In some embodiments, the anti-Tigit antibody is an isolated antibody, a humanized antibody, a chimeric antibody, or a recombinant antibody.

In some embodiments, the anti-Tigit antibody comprises at least one antigen binding site or at least a variable region. In some embodiments, the anti-Tigit antibody comprises an antigen binding fragment derived from an antibody described herein.

The term antibody is used herein in its broadest sense and specifically covers antibodies (including full-length monoclonal antibodies) and antibody fragments, provided they recognize an antigen, such as Tigit. The antibody is usually monospecific, but may also be described as idiospecific, heterospecific, or polyspecific. Antibody molecules bind through specific binding sites to specific antigenic determinants or epitopes on antigens.
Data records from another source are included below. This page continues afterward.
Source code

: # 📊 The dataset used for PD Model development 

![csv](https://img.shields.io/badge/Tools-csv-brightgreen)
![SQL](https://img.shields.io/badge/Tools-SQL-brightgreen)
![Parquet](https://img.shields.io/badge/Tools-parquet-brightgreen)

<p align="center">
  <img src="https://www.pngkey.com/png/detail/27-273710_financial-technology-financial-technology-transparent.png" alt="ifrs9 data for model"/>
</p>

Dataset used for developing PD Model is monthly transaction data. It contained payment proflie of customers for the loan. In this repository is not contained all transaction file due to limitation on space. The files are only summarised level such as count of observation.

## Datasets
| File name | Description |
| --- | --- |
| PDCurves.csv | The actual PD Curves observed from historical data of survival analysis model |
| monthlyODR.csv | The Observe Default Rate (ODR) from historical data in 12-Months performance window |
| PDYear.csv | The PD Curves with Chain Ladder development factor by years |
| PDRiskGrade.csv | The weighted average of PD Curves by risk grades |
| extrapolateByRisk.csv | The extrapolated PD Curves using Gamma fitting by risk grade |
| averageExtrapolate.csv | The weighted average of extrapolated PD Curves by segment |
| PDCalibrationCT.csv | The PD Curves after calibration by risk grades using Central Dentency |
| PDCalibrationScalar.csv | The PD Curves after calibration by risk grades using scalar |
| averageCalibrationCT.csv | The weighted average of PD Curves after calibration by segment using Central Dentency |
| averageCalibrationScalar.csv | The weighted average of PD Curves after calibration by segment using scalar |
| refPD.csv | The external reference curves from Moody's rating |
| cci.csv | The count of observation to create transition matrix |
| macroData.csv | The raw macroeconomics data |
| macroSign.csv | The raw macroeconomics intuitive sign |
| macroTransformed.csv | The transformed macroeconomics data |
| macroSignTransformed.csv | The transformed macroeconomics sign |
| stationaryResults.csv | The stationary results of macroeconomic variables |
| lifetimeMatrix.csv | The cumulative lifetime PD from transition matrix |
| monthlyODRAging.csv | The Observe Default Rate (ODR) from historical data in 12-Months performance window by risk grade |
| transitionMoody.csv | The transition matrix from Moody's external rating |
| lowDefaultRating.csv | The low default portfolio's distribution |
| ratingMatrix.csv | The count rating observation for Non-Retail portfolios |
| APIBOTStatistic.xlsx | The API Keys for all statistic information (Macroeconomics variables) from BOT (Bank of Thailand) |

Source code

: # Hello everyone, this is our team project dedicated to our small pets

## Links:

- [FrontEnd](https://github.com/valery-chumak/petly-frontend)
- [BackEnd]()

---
The term monoclonal antibody, or mAb, or Mab as used herein means a population of substantially homogeneous antibodies, that is, the antibody molecules contained in the population are identical in amino acid sequence, except for possible naturally occurring mutations that may be present in minute quantities. In contrast, traditional (polyclonal) antibody preparations typically include many different antibodies having different amino acid sequences in their variable domains, especially their complementarity determining regions (CDRs), which are often specific for different epitopes. The definition of monoclonal indicates that the antibody is derived from an essentially homogeneous population of antibodies; it should not be interpreted as requiring the antibody to be produced by any particular method. Monoclonal antibodies (mAbs) can be produced by methods known to those skilled in the art. See, for example, Kohler G et al, Nature, 1975, 256: 495-497; U.S. Pat. No. 4376110; Ausubel FM et al., CURRENT PROTOCOLS IN MOLECULAR BIOLOGY 1992; Harlow E et al., ANTIBODIES: A LABORATORY MANUAL, Cold spring Harbor Laboratory 1988; and Colligan JE et al., CURRENT PROTOCOLS IN IMMUNOLOGY 1993. The mAbs disclosed herein can be of any class of immunoglobulins, including IgG, IgM, IgD, IgE, IgA, and any subclass thereof. The mAb-producing hybridoma can be cultured in vitro or in vivo. High titers of mAbs can be produced by in vivo production where cells from individual hybridomas are injected intraperitoneally into mice, such as pristane-pretreated Balb/c mice, to produce ascitic fluid containing high concentrations of the desired mAbs. MAbs of the IgM or IgG isotype can be purified from such ascitic fluids or from culture supernatants using column chromatography techniques well known to those skilled in the art.

Typically, the structural unit of a primary antibody includes a tetramer. Each tetramer contains two identical pairs of polypeptide chains, each having one light chain (about 25 kDa) and one heavy chain (about 50-70 kDa). The amino terminal portion of each chain includes a variable region of about 100 to 110 or more amino acids primarily responsible for antigen recognition. The carboxy-terminal portion of the heavy chain may define a constant region primarily responsible for effector function. Human light chains are generally classified as kappa and lambda light chains. In addition, human heavy chains are generally classified as α, δ, ε, γ, or μ, and antibody isotypes are defined as IgA, IgD, IgE, IgG, and IgM, respectively. Within the light and heavy chains, the variable and constant regions are connected by a J region of about 12 or more amino acids, with the heavy chain also including a D region of about 10 more amino acids.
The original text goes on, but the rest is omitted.